In a provincial election that is understandably focused on jobs and the economy, NDP Leader Andrea Horwath deserves credit for shining a spotlight on a vital service that helps society thrive: a safe and sustainable child care system.

Such a system doesn’t exist in Ontario now. Yes, there are licensed day care centres, but many parents face long waiting lists, high fees and the risk that their centre will close due to various reasons – including chronic government underfunding of an estimated $300 million a year. 

Despite Premier Kathleen Wynne’s $269-million budget proposal for a $2-an-hour boost to day-care workers’ wages, and Horwath’s promise to spend $100 million on the centres, no leader is talking about a long-term strategy for survival for the struggling $900-million system.

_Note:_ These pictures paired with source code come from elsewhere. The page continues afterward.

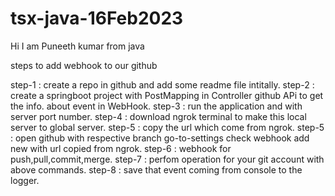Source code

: # tsx-java-16Feb2023

Hi I am Puneeth kumar from java


steps to add webhook to our github

step-1 : create a repo in github and add some readme file intitally.
step-2 : create a springboot project with PostMapping in Controller github APi to get the info. about event in WebHook.
step-3 : run the application and with server port number.
step-4 : download ngrok terminal to make this local server to global server.
step-5 : copy the url which come from ngrok.
step-5 : open github with respective branch go-to-settings check webhook add new with url copied from ngrok.
step-6 : webhook for push,pull,commit,merge.
step-7 : perfom operation for your git account with above commands.
step-8 : save that event coming from console to the logger.
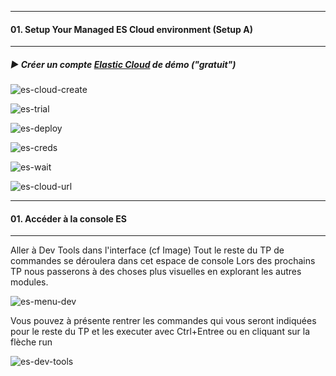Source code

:        
---
#### 01. Setup Your Managed ES Cloud environment (Setup A)
---
        
##### :arrow_forward: Créer un compte [Elastic Cloud](https://cloud.elastic.co/registration) de démo ("gratuit")  
        

![es-cloud-create](https://user-images.githubusercontent.com/28993140/182388755-87dbd96b-2f78-466b-9707-8fb480367560.png)

![es-trial](https://user-images.githubusercontent.com/28993140/182390567-21645554-a47d-406d-9b51-c868215bb1e8.png)

![es-deploy](https://user-images.githubusercontent.com/28993140/182390672-a696540c-bf8d-4409-b7a6-bfef6b3c4619.png)

![es-creds](https://user-images.githubusercontent.com/28993140/182390709-c623d506-4c34-419c-be05-a1cd9089fa82.png)
        
![es-wait](https://user-images.githubusercontent.com/28993140/182390760-15be0118-1ffe-4b08-ad97-2cc0b502a188.png)
        
![es-cloud-url](https://user-images.githubusercontent.com/28993140/182387968-ae7f2f50-40fd-4103-a4a3-677b995f1e20.png)

---
#### 01. Accéder à la console ES
---  

Aller à Dev Tools dans l'interface (cf Image)
Tout le reste du TP de commandes se déroulera dans cet espace de console
Lors des prochains TP nous passerons à des choses plus visuelles en explorant les autres modules. 

![es-menu-dev](https://user-images.githubusercontent.com/28993140/182403395-c0ca407a-1a76-4772-a2e3-5d9e9dba5b5a.png)

Vous pouvez à présente rentrer les commandes qui vous seront indiquées pour le reste du TP et les executer avec Ctrl+Entree ou en cliquant sur la flèche run

![es-dev-tools](https://user-images.githubusercontent.com/28993140/182404708-1fb32587-7dd5-464b-8384-59de917ef227.png)
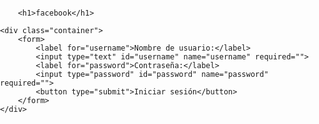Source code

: <html class=""><head>
	<meta charset="utf-8">
	<title>facebook</title>
	<style type="text/css">
		body {
			font-family: Arial, sans-serif;
			margin: 0;
			padding: 0;
		}
		header {
			background-image: url('https://azu-manga.fr/wp-content/uploads/2022/03/Sans-titre-2-1.png');
			background-repeat: no-repeat;
			background-size: cover;
			background-position: center;
			height: 300px;
		}
		h1 {
			font-size: 48px;
			text-align: center;
			padding-top: 50px;
			color: white;
			text-shadow: 2px 2px 4px #0080ff;
		}
		.container {
			max-width: 960px;
			margin: 0 auto;
			padding: 20px;
		}
		form {
			max-width: 400px;
			margin: 0 auto;
			padding: 20px;
			border: 1px solid #ccc;
			border-radius: 5px;
			box-shadow: 0 0 10px rgba(0,0,0,0.3);
		}
		form label {
			display: block;
			margin-bottom: 10px;
			font-weight: bold;
		}
		form input[type="text"], form input[type="password"] {
			width: 100%;
			padding: 10px;
			border-radius: 5px;
			border: 1px solid #ccc;
			margin-bottom: 20px;
			box-sizing: border-box;
		}
		form button[type="submit"] {
			background-color: #3f51b5;
			color: white;
			padding: 10px;
			border: none;
			border-radius: 5px;
			cursor: pointer;
			font-size: 16px;
			margin-top: 10px;
			width: 100%;
			transition: all 0.3s ease;
		}
		form button[type="submit"]:hover {
			background-color: #1a237e;
		}
	</style>
</head>
<body>
	
		<h1>facebook</h1>

	<div class="container">
		<form>
			<label for="username">Nombre de usuario:</label>
			<input type="text" id="username" name="username" required="">
			<label for="password">Contraseña:</label>
			<input type="password" id="password" name="password" required="">
			<button type="submit">Iniciar sesión</button>
		</form>
	</div>


</body></html>
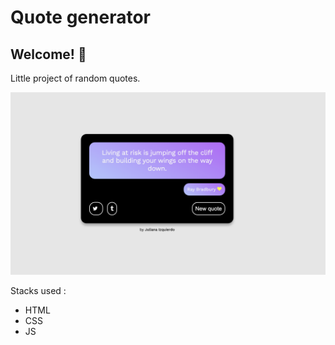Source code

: # Quote generator

## Welcome! 👋

Little project of random quotes.

![Design preview ](./resources/design/desktop-preview.png)



Stacks used :
- HTML
- CSS
- JS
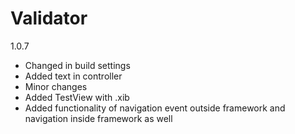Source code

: # Validator

1.0.7
- Changed in build settings
- Added text in controller
- Minor changes
- Added TestView with .xib
- Added functionality of navigation event outside framework and navigation inside framework as well
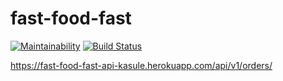 # fast-food-fast
[![Maintainability](https://api.codeclimate.com/v1/badges/3a96327f2825ea0ab3bd/maintainability)](https://codeclimate.com/github/Kasulejoseph/fast-food-fast/maintainability)
[![Build Status](https://travis-ci.org/Kasulejoseph/fast-food-fast.svg?branch=develop)](https://travis-ci.org/Kasulejoseph/fast-food-fast)

https://fast-food-fast-api-kasule.herokuapp.com/api/v1/orders/

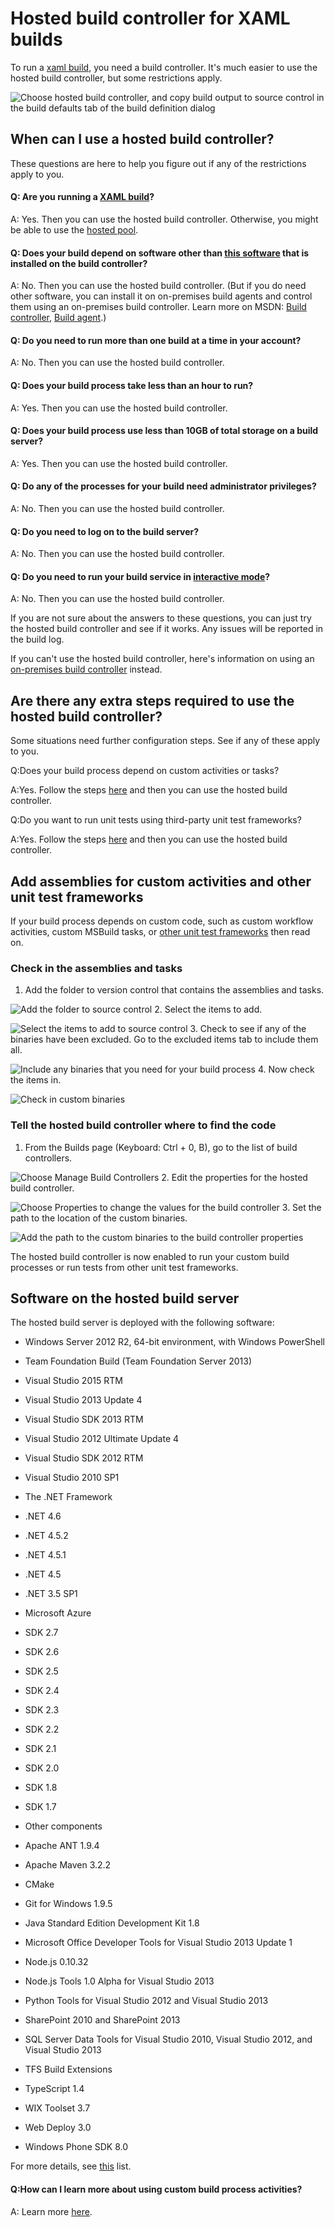 
# Hosted build controller for XAML builds


To run a [xaml build](https://msdn.microsoft.com/en-us/library/ms181709%28v=vs.120%29.aspx), you need a build controller. It's much easier to use the hosted build controller, but some restrictions apply.



![Choose hosted build controller, and copy build output to source control in the build defaults tab of the build definition dialog](./media/hosted-build-controller-vs/IC682262.png)


## When can I use a hosted build controller?


These questions are here to help you figure out if any of the restrictions apply to you.


#### Q: Are you running a [XAML build](https://msdn.microsoft.com/en-us/library/ms181709%28v=vs.120%29.aspx)?


A: Yes. Then you can use the hosted build controller. Otherwise, you might be able to use the [hosted pool](https://www.visualstudio.com/get-started/build/hosted-agent-pool).


#### Q: Does your build depend on software other than [this software](https://www.visualstudio.com/get-started/build/hosted-build-controller-vs#software) that is installed on the build controller?


A: No. Then you can use the hosted build controller. (But if you do need other software, you can install it on on-premises build agents and control them using an on-premises build controller. Learn more on MSDN: [Build controller](https://msdn.microsoft.com/library/ee330987.aspx), [Build agent](https://msdn.microsoft.com/library/bb399135.aspx).)


#### Q: Do you need to run more than one build at a time in your account?


A: No. Then you can use the hosted build controller.


#### Q: Does your build process take less than an hour to run?


A: Yes. Then you can use the hosted build controller.


#### Q: Does your build process use less than 10GB of total storage on a build server?


A: Yes. Then you can use the hosted build controller.


#### Q: Do any of the processes for your build need administrator privileges?


A: No. Then you can use the hosted build controller.


#### Q: Do you need to log on to the build server?


A: No. Then you can use the hosted build controller.


#### Q: Do you need to run your build service in [interactive mode](https://msdn.microsoft.com/library/ms181712.aspx#interactive)?


A: No. Then you can use the hosted build controller.


If you are not sure about the answers to these questions, you can just try the hosted build controller and see if it works. Any issues will be reported in the build log.



If you can't use the hosted build controller, here's information on using an [on-premises build controller](https://msdn.microsoft.com/library/ee330987) instead.


## Are there any extra steps required to use the hosted build controller?


Some situations need further configuration steps. See if any of these apply to you.



Q:Does your build process depend on custom activities or tasks?



A:Yes. Follow the steps [here](https://www.visualstudio.com/get-started/build/hosted-build-controller-vs#supplemental_binaries) and then you can use the hosted build controller.



Q:Do you want to run unit tests using third-party unit test frameworks?



A:Yes. Follow the steps [here](https://www.visualstudio.com/get-started/build/hosted-build-controller-vs#supplemental_binaries) and then you can use the hosted build controller.






## Add assemblies for custom activities and other unit test frameworks


If your build process depends on custom code, such as custom workflow activities, custom MSBuild tasks, or [other unit test frameworks](https://www.visualstudio.com/get-started/create-and-run-unit-tests-vs#frameworks) then read on.


### Check in the assemblies and tasks

1. Add the folder to version control that contains the assemblies and tasks.



![Add the folder to source control](./media/hosted-build-controller-vs/IC682263.png)
2. Select the items to add.



![Select the items to add to source control](./media/hosted-build-controller-vs/IC682765.png)
3. Check to see if any of the binaries have been excluded. Go to the excluded items tab to include them all.



![Include any binaries that you need for your build process  ](./media/hosted-build-controller-vs/IC682766.png)
4. Now check the items in.



![Check in custom binaries](./media/hosted-build-controller-vs/IC682767.png)

### Tell the hosted build controller where to find the code

1. From the Builds page (Keyboard: Ctrl + 0, B), go to the list of build controllers.



![Choose Manage Build Controllers](./media/hosted-build-controller-vs/IC682768.png)
2. Edit the properties for the hosted build controller.



![Choose Properties to change the values for the build controller](./media/hosted-build-controller-vs/IC682769.png)
3. Set the path to the location of the custom binaries.



![Add the path to the custom binaries to the build controller properties](./media/hosted-build-controller-vs/IC682770.png)


The hosted build controller is now enabled to run your custom build processes or run tests from other unit test frameworks.






## Software on the hosted build server


The hosted build server is deployed with the following software:


- Windows Server 2012 R2, 64-bit environment, with Windows PowerShell
- Team Foundation Build (Team Foundation Server 2013)
- Visual Studio 2015 RTM
- Visual Studio 2013 Update 4
- Visual Studio SDK 2013 RTM
- Visual Studio 2012 Ultimate Update 4
- Visual Studio SDK 2012 RTM
- Visual Studio 2010 SP1
- The .NET Framework


 - .NET 4.6
 - .NET 4.5.2
 - .NET 4.5.1
 - .NET 4.5
 - .NET 3.5 SP1
- Microsoft Azure


 - SDK 2.7
 - SDK 2.6
 - SDK 2.5
 - SDK 2.4
 - SDK 2.3
 - SDK 2.2
 - SDK 2.1
 - SDK 2.0
 - SDK 1.8
 - SDK 1.7
- Other components


 - Apache ANT 1.9.4
 - Apache Maven 3.2.2
 - CMake
 - Git for Windows 1.9.5
 - Java Standard Edition Development Kit 1.8
 - Microsoft Office Developer Tools for Visual Studio 2013 Update 1
 - Node.js 0.10.32
 - Node.js Tools 1.0 Alpha for Visual Studio 2013
 - Python Tools for Visual Studio 2012 and Visual Studio 2013
 - SharePoint 2010 and SharePoint 2013
 - SQL Server Data Tools for Visual Studio 2010, Visual Studio 2012, and Visual Studio 2013
 - TFS Build Extensions
 - TypeScript 1.4
 - WIX Toolset 3.7
 - Web Deploy 3.0
 - Windows Phone SDK 8.0


For more details, see [this](http://go.microsoft.com/fwlink/?LinkId=286671) list.


#### Q:How can I learn more about using custom build process activities?


A: Learn more [here](https://msdn.microsoft.com/library/dd647551.aspx).
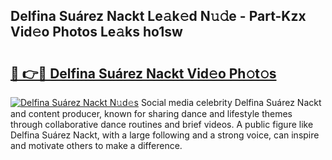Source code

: ## Delfina Suárez Nackt Le𝚊k𝚎d N𝚞𝚍e - Part-Kzx Vid𝚎o Photos Le𝚊ks ho1sw

# <h2><a href="http://fb11uc.evod.top/?m=Delfina+Su%c3%a1rez+Nackt">🔗 👉🔴 Delfina Suárez Nackt Vid𝚎o Ph𝚘t𝚘s</a></h2>

[![Delfina Suárez Nackt N𝚞d𝚎s](https://i.imgur.com/8V9OHl7.gif)](http://fb11uc.evod.top/?m=Delfina+Su%c3%a1rez+Nackt)
Social media celebrity Delfina Suárez Nackt and content producer, known for sharing dance and lifestyle themes through collaborative dance routines and brief videos. A public figure like Delfina Suárez Nackt, with a large following and a strong voice, can inspire and motivate others to make a difference. 
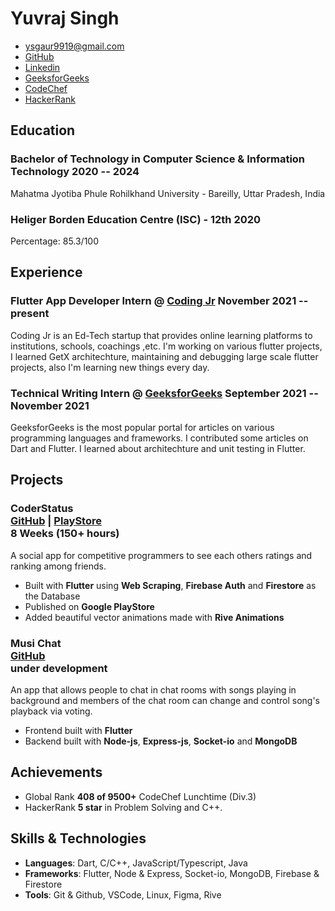 # Yuvraj Singh

- <ysgaur9919@gmail.com>
- [GitHub](https://github.com/curiousyuvi)
- [Linkedin](https://www.linkedin.com/in/yuvraj-singh-b85ab71b9/)
- [GeeksforGeeks](https://auth.geeksforgeeks.org/user/curiousyuvi/articles)
- [CodeChef](https://codechef.com/users/curiousyuvi)
- [HackerRank](https://www.hackerrank.com/curiousyuvi?hr_r=1)

## Education

### <span class="ed-heading">Bachelor of Technology in Computer Science & Information Technology </span > <span class="technologies">2020 -- 2024 </span>

Mahatma Jyotiba Phule Rohilkhand University - Bareilly, Uttar Pradesh, India

### <span class="ed-heading">Heliger Borden Education Centre (ISC) - 12th </span > <span class="technologies">2020</span>

Percentage: 85.3/100

## Experience

### <span>Flutter App Developer Intern @ [Coding Jr](https://codingjr.in/) </span> <span class="technologies">November 2021 -- present</span>

Coding Jr is an Ed-Tech startup that provides online learning platforms to institutions, schools, coachings ,etc. I'm working on various flutter projects, I learned GetX architechture, maintaining and debugging large scale flutter projects, also I'm learning new things every day.

### <span>Technical Writing Intern @ [GeeksforGeeks](https://www.geeksforgeeks.org/) </span> <span class="technologies">September 2021 -- November 2021</span>

GeeksforGeeks is the most popular portal for articles on various programming languages and frameworks. I contributed some articles on Dart and Flutter. I learned about architechture and unit testing in Flutter.

## Projects

### <span class="project-heading">CoderStatus <div class="link">[GitHub](https://github.com/curiousyuvi/coder_status) | [PlayStore](https://play.google.com/store/apps/details?id=com.curiousyuvi.coderstatus)</div></span> <span class="technologies">8 Weeks (150+ hours)</span>

A social app for competitive programmers to see each others ratings and ranking among friends.

- Built with **Flutter** using **Web Scraping**, **Firebase Auth** and **Firestore** as the Database
- Published on **Google PlayStore**
- Added beautiful vector animations made with **Rive Animations**

### <span class="project-heading">Musi Chat<div class="link">[GitHub](https://github.com/curiousyuvi/musi_chat) </div></span> <span class="technologies">under development</span>

An app that allows people to chat in chat rooms with songs playing in background and members of the chat room can change and control song's playback via voting.

- Frontend built with **Flutter**
- Backend built with **Node-js**, **Express-js**, **Socket-io** and **MongoDB**

## Achievements

- Global Rank **408 of 9500+** CodeChef Lunchtime (Div.3)
- HackerRank **5 star** in Problem Solving and C++.

## Skills & Technologies

- **Languages**: Dart, C/C++, JavaScript/Typescript, Java
- **Frameworks**: Flutter, Node & Express, Socket-io, MongoDB, Firebase & Firestore
- **Tools**: Git & Github, VSCode, Linux, Figma, Rive
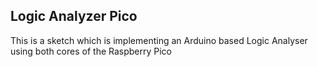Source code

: ## Logic Analyzer Pico

This is a sketch which is implementing an Arduino based Logic Analyser using both cores of the Raspberry Pico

It’s unfortunate, because a healthy day-care system can help the economy thrive. Think about it: parents assured of a safe, affordable place for their child can actually go to a job that (hopefully) gives them enough disposable income to contribute to the economy.

Additional day-care spaces would offer ob opportunitiesthat are the talk of the campaign and, perhaps most important as our economy relies on an educated workforce, children benefit from early education at a time when their brains are still wired for learning.

Indeed, as the Star’s Laurie Monsebraaten has reported, TD Economics estimates that every dollar invested in early learning and child care returns between 1.5 and 3 dollars to the economy. After its 2012 report was published, TD Bank Chief Economist Craig Alexander said, “It’s very much an economic topic. If you are concerned with skills development, productivity and innovation, you should really care about this subject.”